The Uber driver gave evidence at the inquest that Anna requested to be dropped off outside an orphanage, telling him she was going to be picked up by friends. His evidence was not questioned, and the vehicle's GPS tracking system, given to police by Uber's law enforcement response team, at Greg's request, was lost twice by police and never examined. That evening, a distraught Frank Jenkins was driven around Penang by hotel staff trying to find Anna. The next day he reported her missing to police.

The early stages of any police investigation are critical, and it is clear that the incompetent Royal Malaysia Police botched things from the start. Police officers attended the hotel to receive Frank's report but insisted that he lodge the report in Malay, which he did not speak. In his police report, Frank said Anna called him, in distress, the afternoon she was abducted and told him she was being held against her will by two Ukrainians who promised to release her in exchange for her passport as ransom. That claim was never investigated.

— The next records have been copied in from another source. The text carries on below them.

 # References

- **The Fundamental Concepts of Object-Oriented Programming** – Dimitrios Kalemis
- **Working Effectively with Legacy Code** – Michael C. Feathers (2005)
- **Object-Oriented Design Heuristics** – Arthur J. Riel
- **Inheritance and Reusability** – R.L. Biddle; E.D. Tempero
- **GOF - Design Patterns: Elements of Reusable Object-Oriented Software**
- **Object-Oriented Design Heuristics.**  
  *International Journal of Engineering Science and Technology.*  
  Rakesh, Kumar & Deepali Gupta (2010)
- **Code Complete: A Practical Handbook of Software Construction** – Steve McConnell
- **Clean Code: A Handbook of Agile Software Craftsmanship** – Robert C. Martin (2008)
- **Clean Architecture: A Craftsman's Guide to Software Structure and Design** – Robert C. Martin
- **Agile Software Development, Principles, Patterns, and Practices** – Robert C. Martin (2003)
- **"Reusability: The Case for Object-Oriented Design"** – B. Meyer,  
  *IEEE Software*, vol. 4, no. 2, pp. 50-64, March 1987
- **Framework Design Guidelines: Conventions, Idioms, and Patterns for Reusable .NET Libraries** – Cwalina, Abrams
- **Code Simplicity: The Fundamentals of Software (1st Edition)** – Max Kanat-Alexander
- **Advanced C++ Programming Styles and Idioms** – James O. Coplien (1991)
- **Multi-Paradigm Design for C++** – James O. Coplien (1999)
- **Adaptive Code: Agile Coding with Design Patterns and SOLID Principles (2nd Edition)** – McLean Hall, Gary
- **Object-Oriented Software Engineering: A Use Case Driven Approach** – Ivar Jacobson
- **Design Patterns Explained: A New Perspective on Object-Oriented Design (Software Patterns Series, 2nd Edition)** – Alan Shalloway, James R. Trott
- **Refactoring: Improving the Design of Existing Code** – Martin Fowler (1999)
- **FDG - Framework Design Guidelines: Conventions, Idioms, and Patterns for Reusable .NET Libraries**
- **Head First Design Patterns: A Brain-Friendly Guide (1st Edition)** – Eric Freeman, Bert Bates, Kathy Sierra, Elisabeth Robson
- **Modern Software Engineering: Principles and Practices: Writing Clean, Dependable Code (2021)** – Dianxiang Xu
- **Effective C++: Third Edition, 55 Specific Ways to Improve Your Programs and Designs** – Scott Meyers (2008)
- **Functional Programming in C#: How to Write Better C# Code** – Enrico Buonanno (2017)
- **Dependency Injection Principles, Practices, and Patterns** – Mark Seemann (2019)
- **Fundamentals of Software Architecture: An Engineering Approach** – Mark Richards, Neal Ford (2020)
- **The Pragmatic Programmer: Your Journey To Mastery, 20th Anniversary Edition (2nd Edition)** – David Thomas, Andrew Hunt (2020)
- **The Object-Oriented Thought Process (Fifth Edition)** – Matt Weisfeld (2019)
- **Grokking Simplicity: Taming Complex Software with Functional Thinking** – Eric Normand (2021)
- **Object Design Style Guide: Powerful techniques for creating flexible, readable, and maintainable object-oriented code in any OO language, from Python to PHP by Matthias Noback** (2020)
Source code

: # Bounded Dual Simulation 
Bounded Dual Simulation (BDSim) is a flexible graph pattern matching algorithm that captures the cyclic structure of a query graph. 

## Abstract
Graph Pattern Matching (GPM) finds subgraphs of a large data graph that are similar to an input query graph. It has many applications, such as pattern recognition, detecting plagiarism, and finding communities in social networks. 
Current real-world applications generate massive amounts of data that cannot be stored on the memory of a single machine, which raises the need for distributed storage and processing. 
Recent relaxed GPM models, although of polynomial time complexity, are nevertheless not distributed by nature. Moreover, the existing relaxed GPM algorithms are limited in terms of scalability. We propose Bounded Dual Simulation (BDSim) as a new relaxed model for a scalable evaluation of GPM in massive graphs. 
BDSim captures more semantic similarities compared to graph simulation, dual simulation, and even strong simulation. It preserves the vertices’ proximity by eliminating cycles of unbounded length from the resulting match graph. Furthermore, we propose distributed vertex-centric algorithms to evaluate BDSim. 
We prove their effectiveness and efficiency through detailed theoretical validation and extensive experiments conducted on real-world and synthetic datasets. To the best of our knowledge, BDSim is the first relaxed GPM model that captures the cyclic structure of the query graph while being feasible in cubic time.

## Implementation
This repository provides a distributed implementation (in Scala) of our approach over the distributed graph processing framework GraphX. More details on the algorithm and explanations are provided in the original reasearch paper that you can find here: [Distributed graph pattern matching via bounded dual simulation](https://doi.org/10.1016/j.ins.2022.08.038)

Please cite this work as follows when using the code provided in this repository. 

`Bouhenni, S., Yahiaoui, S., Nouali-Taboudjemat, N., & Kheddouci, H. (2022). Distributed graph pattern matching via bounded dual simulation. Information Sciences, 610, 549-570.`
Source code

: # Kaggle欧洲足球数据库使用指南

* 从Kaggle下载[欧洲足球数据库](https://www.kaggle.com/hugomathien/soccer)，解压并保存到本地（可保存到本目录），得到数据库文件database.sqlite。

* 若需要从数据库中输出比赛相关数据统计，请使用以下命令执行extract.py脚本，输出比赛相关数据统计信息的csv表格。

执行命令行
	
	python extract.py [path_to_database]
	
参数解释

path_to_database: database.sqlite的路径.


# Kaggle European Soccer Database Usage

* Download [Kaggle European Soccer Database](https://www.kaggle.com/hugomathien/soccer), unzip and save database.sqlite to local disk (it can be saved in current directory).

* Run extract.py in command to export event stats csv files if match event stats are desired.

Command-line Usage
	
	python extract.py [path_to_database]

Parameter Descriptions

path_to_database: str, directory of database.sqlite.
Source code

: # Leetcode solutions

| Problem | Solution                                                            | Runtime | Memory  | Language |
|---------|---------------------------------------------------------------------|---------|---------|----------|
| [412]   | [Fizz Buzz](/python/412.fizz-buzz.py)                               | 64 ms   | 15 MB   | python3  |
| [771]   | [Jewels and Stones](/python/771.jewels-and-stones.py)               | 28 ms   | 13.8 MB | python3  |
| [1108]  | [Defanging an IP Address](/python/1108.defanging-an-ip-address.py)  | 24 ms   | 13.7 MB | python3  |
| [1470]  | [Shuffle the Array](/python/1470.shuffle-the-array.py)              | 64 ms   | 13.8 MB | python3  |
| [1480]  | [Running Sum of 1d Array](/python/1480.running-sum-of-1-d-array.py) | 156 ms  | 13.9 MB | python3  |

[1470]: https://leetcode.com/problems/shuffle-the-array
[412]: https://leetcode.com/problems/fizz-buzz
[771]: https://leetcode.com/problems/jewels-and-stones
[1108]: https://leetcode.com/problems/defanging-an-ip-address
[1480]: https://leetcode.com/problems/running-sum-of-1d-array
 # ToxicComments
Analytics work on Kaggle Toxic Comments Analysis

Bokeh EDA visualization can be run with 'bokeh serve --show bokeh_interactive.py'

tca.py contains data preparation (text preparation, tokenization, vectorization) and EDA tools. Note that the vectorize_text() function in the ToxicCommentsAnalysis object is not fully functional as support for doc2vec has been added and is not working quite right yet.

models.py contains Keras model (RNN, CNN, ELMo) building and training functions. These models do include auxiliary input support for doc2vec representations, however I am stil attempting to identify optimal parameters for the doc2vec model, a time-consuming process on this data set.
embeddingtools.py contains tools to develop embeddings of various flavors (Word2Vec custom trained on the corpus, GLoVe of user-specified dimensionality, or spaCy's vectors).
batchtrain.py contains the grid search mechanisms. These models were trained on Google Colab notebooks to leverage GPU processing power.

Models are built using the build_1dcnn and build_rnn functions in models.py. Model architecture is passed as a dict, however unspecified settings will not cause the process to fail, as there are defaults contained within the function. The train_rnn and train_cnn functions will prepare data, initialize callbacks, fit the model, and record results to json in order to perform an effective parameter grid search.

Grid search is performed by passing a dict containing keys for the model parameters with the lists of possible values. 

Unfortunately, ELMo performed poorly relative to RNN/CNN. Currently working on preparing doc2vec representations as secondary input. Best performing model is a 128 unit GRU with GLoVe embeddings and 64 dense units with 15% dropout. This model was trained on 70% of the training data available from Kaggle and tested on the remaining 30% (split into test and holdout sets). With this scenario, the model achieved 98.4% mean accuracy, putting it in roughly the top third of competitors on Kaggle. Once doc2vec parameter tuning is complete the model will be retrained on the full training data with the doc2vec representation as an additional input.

Greg arrived in Penang two days after his mother's disappearance and discovered almost immediately the incompetence of the local authorities. It was Greg Jenkins who actually investigated his mother's disappearance over a period of five years, at a cost of more than $400,000, in which he has travelled to Penang something like 40 times. Despite the initial abduction and kidnapping report, police only classified Anna's disappearance as a missing person, a classification that holds little weight in Malaysia.

In 2020, some of Anna's skeletal remains and belongings were discovered by a worker at the site. Aware of the case from thousands of fliers that Greg had put up throughout Malaysia, the worker had contacted Greg, who soon after returned to Penang and visited the site, where he discovered more of his mother's remains. Again, there was little interest from local police to investigate. Even the task of having a coronial inquiry conducted into their mother's death was arduous, not that it has shed any new light on what happened. It was a disgrace, and it is little wonder that it attracted the ire of both international and domestic media.